回到家的徐寂就如伊雯说的,以进门就扑进了诸葛阜怀里不停的蹭,还不忘装可怜,说跳窗的时候被树欺负,出门的时候被那只笨狗欺负,出了门还被汽车司机欺负,总之是要多可怜有多可怜。
“你教的?”诸葛阜看着跟徐寂一起进来的伊雯问。
“我不教他也会这么做的。”没有承认也不否认的伊雯对着诸葛阜行了个礼说道:“少爷没事我就先下去了。”
“别以为这样我就不会惩罚你!”口气冷硬的说着话的诸葛阜却没有将徐寂推开,还很顺手的用手环住徐寂腰,将徐寂固定在自己怀里。
“只是呆在家里太闷了才偷溜出去玩的。”故作委屈的看着诸葛阜,将手伸到诸葛阜面前闷闷的说。“都受伤了。”
其实那只是个很小的伤,对于徐寂来说根本连颗葱都算不上,可是对于这段时间的相处下来,他知道了诸葛阜护他弟弟真是护的滴水不漏,哪怕是一点点的小伤都会紧张半天。所以才把这自己都不在乎的小伤伸出来给诸葛阜看,却没想到诸葛阜还真心疼起徐寂来。看着小小的伤口,语气道是柔和了很多说出的话却让徐寂憋闷“活该,谁让你爬树的。”

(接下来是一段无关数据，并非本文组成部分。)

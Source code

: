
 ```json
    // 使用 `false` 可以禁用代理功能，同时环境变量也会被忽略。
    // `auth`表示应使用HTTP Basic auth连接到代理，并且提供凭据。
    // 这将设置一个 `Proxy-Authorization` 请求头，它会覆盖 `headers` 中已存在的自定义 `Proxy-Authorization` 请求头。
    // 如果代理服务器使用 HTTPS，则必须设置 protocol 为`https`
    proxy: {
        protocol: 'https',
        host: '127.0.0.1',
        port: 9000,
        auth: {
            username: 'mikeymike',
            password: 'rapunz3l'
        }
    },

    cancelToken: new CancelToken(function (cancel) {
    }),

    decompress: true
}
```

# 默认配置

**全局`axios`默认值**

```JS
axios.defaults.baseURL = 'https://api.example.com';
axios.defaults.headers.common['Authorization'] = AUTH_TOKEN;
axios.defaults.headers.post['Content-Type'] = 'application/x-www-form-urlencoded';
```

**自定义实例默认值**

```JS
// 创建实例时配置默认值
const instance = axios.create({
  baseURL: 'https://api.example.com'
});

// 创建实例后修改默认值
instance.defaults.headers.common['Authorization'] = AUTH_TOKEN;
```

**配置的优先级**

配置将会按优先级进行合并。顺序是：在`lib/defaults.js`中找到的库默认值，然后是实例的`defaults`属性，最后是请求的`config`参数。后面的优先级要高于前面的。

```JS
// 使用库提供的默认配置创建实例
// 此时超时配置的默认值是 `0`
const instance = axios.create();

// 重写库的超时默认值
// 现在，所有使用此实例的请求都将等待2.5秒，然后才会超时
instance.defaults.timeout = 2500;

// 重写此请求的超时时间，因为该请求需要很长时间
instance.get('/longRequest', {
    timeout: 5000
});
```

“你。。老子不干了,受伤没安慰不说,还骂我活该,同人不同命啊!”也不知道为什么,原本放在以前完全不在乎的事放到今天听了徐寂既然觉得生气。为什么他弟弟就算只是皱皱眉他都要心疼上半天,而他的手都划破了还要被骂活该。当然这口子要叫疼他自己都觉得腻歪,可是不知道为什么他就是想要诸葛阜关心想要诸葛阜心疼,想要诸葛阜安慰。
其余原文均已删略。